Q. - : Qui étaient ces gens ?
R. - : « Des Palestiniens du camp de Chatila. Ils fuyaient leurs
quartiers. On en a abrité autant que l’on pouvait dans le sous-sol de
l’immeuble. La plupart sont repartis à l’aube. C’était des femmes, des enfants,
des civils. Cette nuit-là, on a vu des centaines de fusées éclairantes
au-dessus du camp. Nous nous sommes couchés quand même, ne sachant pas très
bien ce qui se passait. Samedi matin, vers 6 h 30, mon neveu me dit :
"Mon oncle, les Israéliens sont arrivés, ils sont là dehors !"
Je me suis levé en toute hâte pour aller leur parler, leur expliquer qu’il n’y
avait que des civils, que nous n’étions pas armés. Je voulais leur parler
gentiment, poliment, pensant qu’après tout c’était une armée régulière, qui ne
voulait donc pas de mal aux civils. A l’entrée de l’immeuble, un des soldats
nous crie : "Sortez, sortez tous dehors, sortez de l’immeuble."
J’ai alors dit à nos voisins : "Venez, venez, ce sont les Israéliens.

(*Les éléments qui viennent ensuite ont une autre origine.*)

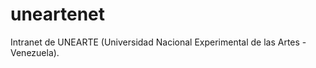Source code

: uneartenet
==========

Intranet de UNEARTE (Universidad Nacional Experimental de las Artes - Venezuela).
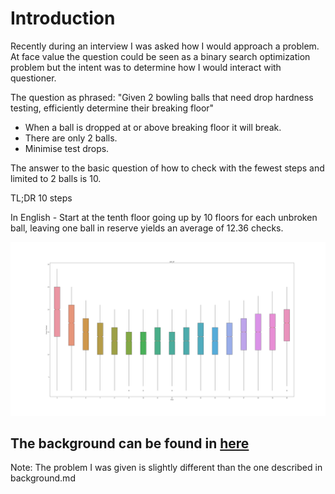 # Introduction
Recently during an interview I was asked how I would approach a problem. At face value the question could be seen as a binary search optimization problem but the intent was to determine how I would interact with questioner.

The question as phrased: "Given 2 bowling balls that need drop hardness testing, efficiently determine their breaking floor"
* When a ball is dropped at or above breaking floor it will break.
* There are only 2 balls.
* Minimise test drops.

The answer to the basic question of how to check with the fewest steps and limited to 2 balls is 10.

TL;DR 10 steps

In English - Start at the tenth floor going up by 10 floors for each unbroken ball, leaving one ball in reserve yields an average of 12.36 checks.

![](plot.png?raw=True)

## The background can be found in [here](background.md)

Note: The problem I was given is slightly different than the one described in background.md
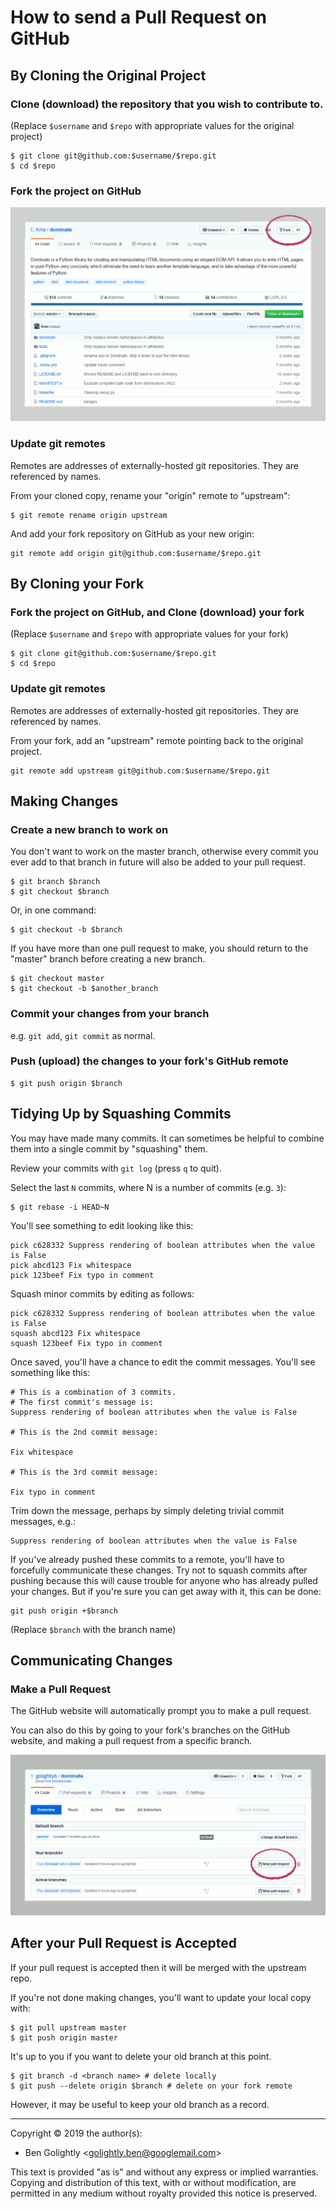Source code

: ﻿How to send a Pull Request on GitHub
====================================

By Cloning the Original Project
--------------------------------------------------------------------------------

### Clone (download) the repository that you wish to contribute to.

(Replace `$username` and `$repo` with appropriate values for the original
project)

    $ git clone git@github.com:$username/$repo.git
    $ cd $repo


### Fork the project on GitHub

![Forking a GitHub project](images/github-pull-request/fork.png)


### Update git remotes

Remotes are addresses of externally-hosted git repositories. They are
referenced by names.

From your cloned copy, rename your "origin" remote to "upstream":

    $ git remote rename origin upstream

And add your fork repository on GitHub as your new origin:

    git remote add origin git@github.com:$username/$repo.git


By Cloning your Fork
--------------------------------------------------------------------------------

### Fork the project on GitHub, and Clone (download) your fork

(Replace `$username` and `$repo` with appropriate values for your fork)

    $ git clone git@github.com:$username/$repo.git
    $ cd $repo


### Update git remotes

Remotes are addresses of externally-hosted git repositories. They are
referenced by names.

From your fork, add an "upstream" remote pointing back to the original project.

    git remote add upstream git@github.com:$username/$repo.git


Making Changes
--------------------------------------------------------------------------------

### Create a new branch to work on

You don't want to work on the master branch, otherwise every commit you ever
add to that branch in future will also be added to your pull request.

    $ git branch $branch
    $ git checkout $branch

Or, in one command:

    $ git checkout -b $branch

If you have more than one pull request to make, you should return to the "master"
branch before creating a new branch.

    $ git checkout master
    $ git checkout -b $another_branch


### Commit your changes from your branch

e.g. `git add`, `git commit` as normal.


### Push (upload) the changes to your fork's GitHub remote

    $ git push origin $branch


Tidying Up by Squashing Commits
--------------------------------------------------------------------------------

You may have made many commits. It can sometimes be helpful to combine them
into a single commit by "squashing" them.

Review your commits with `git log` (press `q` to quit).

Select the last `N` commits, where N is a number of commits (e.g. `3`):

    $ git rebase -i HEAD~N

You'll see something to edit looking like this:

    pick c628332 Suppress rendering of boolean attributes when the value is False
    pick abcd123 Fix whitespace
    pick 123beef Fix typo in comment

Squash minor commits by editing as follows:

    pick c628332 Suppress rendering of boolean attributes when the value is False
    squash abcd123 Fix whitespace
    squash 123beef Fix typo in comment

Once saved, you'll have a chance to edit the commit messages. You'll see
something like this:

    # This is a combination of 3 commits.
    # The first commit's message is:
    Suppress rendering of boolean attributes when the value is False

    # This is the 2nd commit message:

    Fix whitespace

    # This is the 3rd commit message:

    Fix typo in comment


Trim down the message, perhaps by simply deleting trivial commit messages, e.g.:

    Suppress rendering of boolean attributes when the value is False

If you've already pushed these commits to a remote, you'll have to forcefully
communicate these changes. Try not to squash commits after pushing because
this will cause trouble for anyone who has already pulled your changes. But if
you're sure you can get away with it, this can be done:

    git push origin +$branch

(Replace `$branch` with the branch name)



Communicating Changes
--------------------------------------------------------------------------------

### Make a Pull Request

The GitHub website will automatically prompt you to make a pull request.

You can also do this by going to your fork's branches on the GitHub website,
and making a pull request from a specific branch.

![Making a pull request](images/github-pull-request/pull-request.png)



After your Pull Request is Accepted
--------------------------------------------------------------------------------

If your pull request is accepted then it will be merged with the upstream repo.

If you're not done making changes, you'll want to update your local copy with:

    $ git pull upstream master
    $ git push origin master

It's up to you if you want to delete your old branch at this point.

    $ git branch -d <branch name> # delete locally
    $ git push --delete origin $branch # delete on your fork remote

However, it may be useful to keep your old branch as a record.




---

Copyright © 2019 the author(s):

* Ben Golightly \<golightly.ben@googlemail.com\>

This text is provided "as is" and without any express or implied warranties.
Copying and distribution of this text, with or without modification, are
permitted in any medium without royalty provided this notice is preserved.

Ils ne vont rien nous faire." En approchant d’eux, nous avons vu sur leurs
uniformes le cèdre libanais et l’inscription en arabe : « Les Forces
Libanaises". Dès lors, on n’a plus discuté. Ils nous ont dit d’avancer
vers la place. Croyant qu’il s’agissait de la place de Sabra, on y est resté.
Mais ils criaient : « Pas ici, l’autre place, plus bas." Ils
étaient très grossiers, très violents. Ils nous insultaient en nous faisant
avancer. Comme on protestait qu’on était Libanais, ils disaient :
« Que faites-vous parmi les Palestiniens ?" On leur a expliqué
que nous habitions le quartier, que c’était nos maisons. Ils nous ont
dit : « C’est votre faute, vous n’aviez qu’à chasser les
Palestiniens." On leur a répondu : « Et comment voulez- vous
qu’on les chasse ? Ils habitent ici. Et où voulez-vous qu’on les
chasse ?" Ils nous ont rassemblés sur la place avant de nous ordonner
de nous mettre de nouveau en marche. Il y avait des vieux, des femmes, des
enfants. Certains vieux ne pouvaient pas marcher, il a fallu les porter. Ceux
qui ne marchaient pas assez vite recevaient des coups de crosses. Certaines
femmes portaient deux gosses à la fois. Des Palestiniennes ont essayé de
refiler leur bébé à des Libanais. Mais des soldats les ont aperçus et ont
arraché le bébé.
En traversant le camp nous avons vu les cadavres éparpillés, des morts partout...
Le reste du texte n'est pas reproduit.